Anyone know where to get 1 inch or bigger aluminum tubing in the mobile area? I know that Lowe's has some 1 inch but wanted to see if I could find better quality or price.


----------



## Flounder9.75 (Sep 28, 2007)

Try Sabel Steel.


----------



## Breeze Fabricators (Oct 2, 2007)

How much you need.


----------



## ironman172 (Sep 28, 2007)

a pool aluminum pole works great for a gigging stick
I made mine with a fiberglass extension paint pole .....didn't really need it too long and it was cheap enough at a garage sale :thumbup:


----------



## jsh1904 (Mar 20, 2012)

Need 18-20 foot.
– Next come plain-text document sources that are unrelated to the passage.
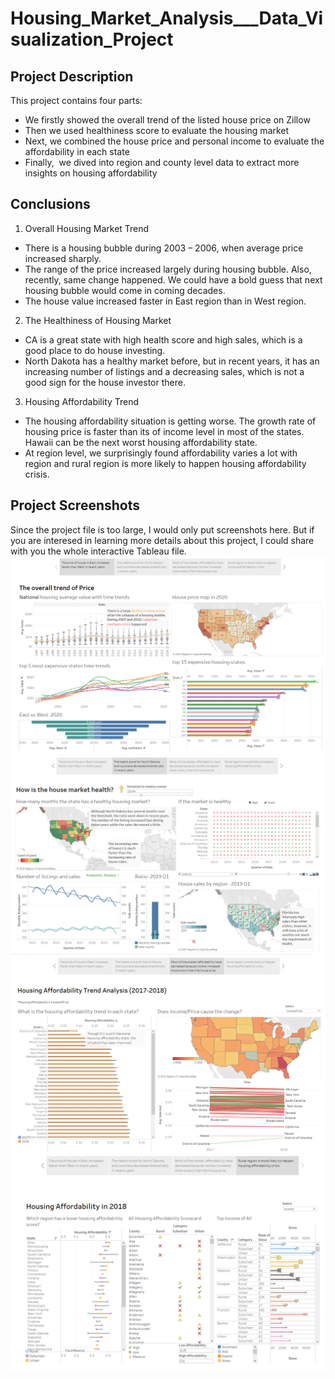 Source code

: # Housing_Market_Analysis___Data_Visualization_Project
## Project Description
This project contains four parts:
- We firstly showed the overall trend of the listed house price on Zillow
- Then we used healthiness score to evaluate the housing market
- Next, we combined the house price and personal income to evaluate the affordability in each state
- Finally,  we dived into region and county level data to extract more insights on housing affordability

## Conclusions
1. Overall Housing Market Trend
  - There is a housing bubble during 2003 – 2006, when average price increased sharply.
  - The range of the price increased largely during housing bubble. Also, recently, same change happened. We could have a bold guess that next housing bubble would come in coming decades.
  - The house value increased faster in East region than in West region.

2. The Healthiness of Housing Market
  - CA is a great state with high health score and high sales, which is a good place to do house investing.
  - North Dakota has a healthy market before, but in recent years, it has an increasing number of listings and a decreasing sales, which is not a good sign for the house investor there.

3. Housing Affordability Trend
  - The housing affordability situation is getting worse. The growth rate of housing price is faster than its of income level in most of the states. Hawaii can be the next worst housing affordability state.
  - At region level, we surprisingly found affordability varies a lot with region and rural region is more likely to happen housing affordability crisis. 

## Project Screenshots
Since the project file is too large, I would only put screenshots here. But if you are interesed in learning more details about this project, I could share with you the whole interactive Tableau file.
![Screenshot1](https://github.com/yuanyuanqu/Housing_Market_Analysis___Data_Visualization_Project/blob/main/Screenshot1.png)
![Screenshot2](https://github.com/yuanyuanqu/Housing_Market_Analysis___Data_Visualization_Project/blob/main/Screenshot2.png)
![Screenshot3](https://github.com/yuanyuanqu/Housing_Market_Analysis___Data_Visualization_Project/blob/main/Screenshot3.png)
![Screenshot4](https://github.com/yuanyuanqu/Housing_Market_Analysis___Data_Visualization_Project/blob/main/Screenshot4.png)

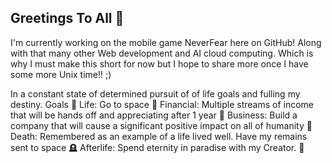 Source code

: 
## Greetings To All 👋

I'm currently working on the mobile game NeverFear here on GitHub! Along with that many other Web development and AI cloud computing. Which is why I must make this short for now but I hope to share more once I have some more Unix time!! ;)

In a constant state of determined pursuit of of life goals and fulling my destiny. 
Goals 🎯​
Life: Go to space 🚀​
Financial: Multiple streams of income that will be hands off and appreciating after 1 year 💸​
Business: Build a company that will cause a significant positive impact on all of humanity 💯​
Death: Remembered as an example of a life lived well. Have my remains sent to space 🪦​
Afterlife: Spend eternity in paradise with my Creator. 🙏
It's for a frame, not a gigging stick


----------



## Five Prongs Of Fury (Apr 15, 2008)

Town and Country in Pensacola has anything you would ever need.


----------



## dsar592 (Oct 12, 2007)

I also use town n country in pensacola. They have everything


----------



## X-Shark (Oct 3, 2007)

T & C Metals

100 W Herman St,


Pensacola, FL 32505

(850) 438-8280


----------



## Joe.K.Sr (Apr 21, 2009)

*electrical supplies*

Electrical contractor supply compainies carry aluminum square tubing called uni-strut....with holes and / or without. Very stiff and good for structural applications. Nuff said...

Joe.K.Sr


----------